Hacker News new | ask | show | jobs
by InclinedPlane 3633 days ago
It's not a fiction, nor is it "photoshop", it's actual data.

The basic problem of all astronomy from Earth's surfaces is that the atmosphere impedes seeing. So much so that even small backyard telescopes rapidly reach the limit of atmospheric seeing before hitting the limits of diffraction. There are several ways around this. One is to leave the atmosphere entirely, resulting in the stunning capabilities of space based observatories like Hubble. Another is adaptive optics, which relies on various techniques to read the atmospheric disturbance causing degraded seeing and precisely counteracting it by interposing a reactive optical element.

The technique in question is basically a sort of poor man's adaptive optics related to speckle imaging (another technique employed for the same purpose). For bright objects (like planets) an image exposure using modern CCDs need only be a fraction of a second. Which provides the opportunity to collect many of them over a period of time, which is something that many cameras already do quite well by recording video. The alternative of counteracting poor atmospheric seeing is to hope you get lucky and capture a moment where atmospheric distortion is at a minimum. Such moments are rare and fleeting, but over the course of hundreds or thousands of images from a video stream, there will be a few. The trick is to find the best moments of seeing for a given portion of the image from within the frames and combine all of them together into a single image. You then have essentially a "dream team" of atmospheric seeing conditions for every part of the image. Every part is real, and the overall image is a true representation, not a fantasy.

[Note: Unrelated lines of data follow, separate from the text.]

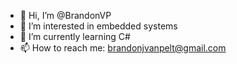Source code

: - 👋 Hi, I’m @BrandonVP
- 👀 I’m interested in embedded systems
- 🌱 I’m currently learning C#
- 📫 How to reach me: brandonjvanpelt@gmail.com

<!---
BrandonVP/BrandonVP is a ✨ special ✨ repository because its `README.md` (this file) appears on your GitHub profile.
You can click the Preview link to take a look at your changes.
--->
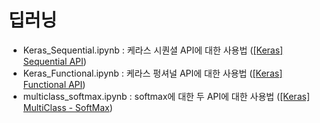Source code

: # 딥러닝
- Keras_Sequential.ipynb : 케라스 시퀀셜 API에 대한 사용법 ([[Keras] Sequential API](https://dhjkl123.tistory.com/262))
- Keras_Functional.ipynb : 케라스 펑셔널 API에 대한 사용법 ([[Keras] Functional API](https://dhjkl123.tistory.com/263))
- multiclass_softmax.ipynb : softmax에 대한 두 API에 대한 사용법 ([[Keras] MultiClass - SoftMax](https://dhjkl123.tistory.com/264))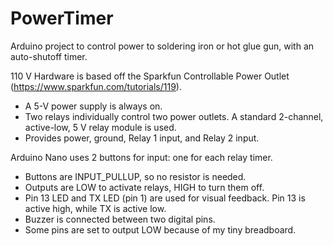 # PowerTimer
Arduino project to control power to soldering iron or hot glue gun, with an auto-shutoff timer.

110 V Hardware is based off the Sparkfun Controllable Power Outlet (https://www.sparkfun.com/tutorials/119).
* A 5-V power supply is always on.
* Two relays individually control two power outlets.  A standard 2-channel, active-low, 5 V relay module is used.
* Provides power, ground, Relay 1 input, and Relay 2 input.

Arduino Nano uses 2 buttons for input: one for each relay timer.
* Buttons are INPUT_PULLUP, so no resistor is needed.
* Outputs are LOW to activate relays, HIGH to turn them off.
* Pin 13 LED and TX LED (pin 1) are used for visual feedback.  Pin 13 is active high, while TX is active low.
* Buzzer is connected between two digital pins.
* Some pins are set to output LOW because of my tiny breadboard.
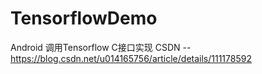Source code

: # TensorflowDemo
Android 调用Tensorflow C接口实现
CSDN -- https://blog.csdn.net/u014165756/article/details/111178592
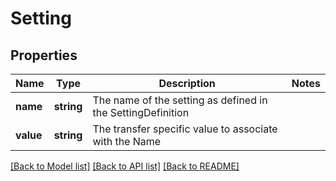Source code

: # Setting

## Properties
Name | Type | Description | Notes
------------ | ------------- | ------------- | -------------
**name** | **string** | The name of the setting as defined in the SettingDefinition | 
**value** | **string** | The transfer specific value to associate with the Name | 

[[Back to Model list]](../README.md#documentation-for-models) [[Back to API list]](../README.md#documentation-for-api-endpoints) [[Back to README]](../README.md)


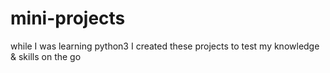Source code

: # mini-projects
while I was learning python3 I created these projects to test my knowledge &amp; skills on the go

However, your point about the futility of comparing the two is accurate. Comparing a single image from Juno to the best thing produced from a backyard astronomer ever is not a good comparison. Especially since Juno will collect a great many more pictures and is not at all optimized for taking pictures at its current distance from Jupiter. The best pictures of Jupiter from Juno will outclass anything we've taken with any instrument from any observatory or spacecraft so far, but it'll be a while yet before we have those.